To successfully run this notebook, ensure your Kaggle runtime is configured with sufficient resources to handle the Gemma model. Follow these steps to enable a GPU accelerator:

1. Open the **Settings** panel on the right-hand side of the Kaggle notebook.
2. Locate the **Accelerator** section and select **GPU (NVIDIA T4)** from the dropdown menu.
3. Confirm the settings and restart the notebook to apply the changes.

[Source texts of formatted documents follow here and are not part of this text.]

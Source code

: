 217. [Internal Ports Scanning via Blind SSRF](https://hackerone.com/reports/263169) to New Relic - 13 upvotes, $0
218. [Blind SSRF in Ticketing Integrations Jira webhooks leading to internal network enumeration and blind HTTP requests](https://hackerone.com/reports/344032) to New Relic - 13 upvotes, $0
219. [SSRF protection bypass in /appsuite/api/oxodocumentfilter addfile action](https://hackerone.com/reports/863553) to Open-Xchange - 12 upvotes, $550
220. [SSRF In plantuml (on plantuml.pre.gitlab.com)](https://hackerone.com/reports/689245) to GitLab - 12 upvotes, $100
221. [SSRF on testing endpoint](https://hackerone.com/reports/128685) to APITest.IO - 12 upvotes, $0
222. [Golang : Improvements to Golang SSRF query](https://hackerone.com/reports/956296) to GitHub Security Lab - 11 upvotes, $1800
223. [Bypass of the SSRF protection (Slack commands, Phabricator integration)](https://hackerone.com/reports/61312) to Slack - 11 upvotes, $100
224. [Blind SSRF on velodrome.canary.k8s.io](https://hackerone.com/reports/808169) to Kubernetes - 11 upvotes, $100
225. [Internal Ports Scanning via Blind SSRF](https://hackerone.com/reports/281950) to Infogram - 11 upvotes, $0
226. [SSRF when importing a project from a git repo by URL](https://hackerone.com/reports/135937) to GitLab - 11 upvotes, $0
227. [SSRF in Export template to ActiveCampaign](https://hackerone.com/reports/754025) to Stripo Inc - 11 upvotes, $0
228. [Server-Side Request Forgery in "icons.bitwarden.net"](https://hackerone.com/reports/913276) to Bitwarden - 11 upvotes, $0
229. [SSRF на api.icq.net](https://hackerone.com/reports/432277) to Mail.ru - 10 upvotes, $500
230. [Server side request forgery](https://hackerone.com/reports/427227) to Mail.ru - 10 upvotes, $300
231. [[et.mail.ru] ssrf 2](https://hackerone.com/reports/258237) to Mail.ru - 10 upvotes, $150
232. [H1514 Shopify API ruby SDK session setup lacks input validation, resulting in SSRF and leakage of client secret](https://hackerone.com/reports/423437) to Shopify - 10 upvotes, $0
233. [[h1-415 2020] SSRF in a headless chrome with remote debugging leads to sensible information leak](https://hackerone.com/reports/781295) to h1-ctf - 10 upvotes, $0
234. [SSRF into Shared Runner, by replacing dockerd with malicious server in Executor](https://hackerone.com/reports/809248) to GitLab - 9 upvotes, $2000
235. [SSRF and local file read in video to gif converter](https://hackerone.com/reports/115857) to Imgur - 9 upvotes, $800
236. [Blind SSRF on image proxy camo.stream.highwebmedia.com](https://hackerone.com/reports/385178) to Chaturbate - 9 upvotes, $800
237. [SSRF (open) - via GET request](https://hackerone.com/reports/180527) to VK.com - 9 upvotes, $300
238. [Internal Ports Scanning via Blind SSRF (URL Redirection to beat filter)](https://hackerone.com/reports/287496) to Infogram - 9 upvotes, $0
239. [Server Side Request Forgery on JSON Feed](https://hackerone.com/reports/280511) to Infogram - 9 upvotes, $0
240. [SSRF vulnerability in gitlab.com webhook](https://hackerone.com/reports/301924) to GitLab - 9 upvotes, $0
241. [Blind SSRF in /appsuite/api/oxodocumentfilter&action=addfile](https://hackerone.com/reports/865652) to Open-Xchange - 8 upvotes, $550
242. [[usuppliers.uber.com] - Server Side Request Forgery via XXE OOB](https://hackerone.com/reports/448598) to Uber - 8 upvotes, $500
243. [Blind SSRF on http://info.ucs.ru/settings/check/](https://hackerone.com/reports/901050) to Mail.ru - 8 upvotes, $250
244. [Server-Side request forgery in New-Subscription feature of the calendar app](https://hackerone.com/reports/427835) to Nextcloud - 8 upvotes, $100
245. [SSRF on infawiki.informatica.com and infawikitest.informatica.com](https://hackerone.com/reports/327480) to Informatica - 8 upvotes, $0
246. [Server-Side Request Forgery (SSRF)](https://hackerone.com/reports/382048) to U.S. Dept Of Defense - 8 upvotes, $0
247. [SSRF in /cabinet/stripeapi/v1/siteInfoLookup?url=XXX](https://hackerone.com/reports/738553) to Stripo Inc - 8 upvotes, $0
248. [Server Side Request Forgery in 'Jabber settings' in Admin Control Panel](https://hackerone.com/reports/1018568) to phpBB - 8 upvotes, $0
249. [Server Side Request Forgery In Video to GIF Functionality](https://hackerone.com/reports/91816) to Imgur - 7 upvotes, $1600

Configuring the runtime with a GPU will ensure efficient execution of the fine-tuning and inference processes.

---

## Install dependencies
Install Keras, KerasNLP, and other dependencies.

In [4]:
!pip install datasets



In [5]:
# Install Keras 3 last. See https://keras.io/getting_started/ for more details.
!pip install -q -U keras-nlp
!pip install -q -U "keras>=3"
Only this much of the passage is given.